▸ EXERCISE PROMPT:
Could you copy the data that follows exactly as written, but drop the pictures?

+++

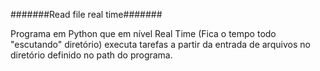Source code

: #######Read file real time#######

Programa em Python que em nível Real Time (Fica o tempo todo "escutando" diretório) executa tarefas a partir da entrada de arquivos no diretório definido no path do programa.  
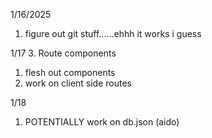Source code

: 1/16/2025
 1. figure out git stuff......ehhh it works i guess 
 <!-- 2. make components -->
 <!-- 3. bare bones  -->

 1/17
 3. Route components
 1. flesh out components
 2. work on client side routes

 1/18
 1. POTENTIALLY work on db.json (aido)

+++

▸ RESPONSE BOX:
Source code

: #######Read file real time#######

Programa em Python que em nível Real Time (Fica o tempo todo "escutando" diretório) executa tarefas a partir da entrada de arquivos no diretório definido no path do programa.  
Source code

: 1/16/2025
 1. figure out git stuff......ehhh it works i guess 
 <!-- 2. make components -->
 <!-- 3. bare bones  -->

 1/17
 3. Route components
 1. flesh out components
 2. work on client side routes

 1/18
 1. POTENTIALLY work on db.json (aido)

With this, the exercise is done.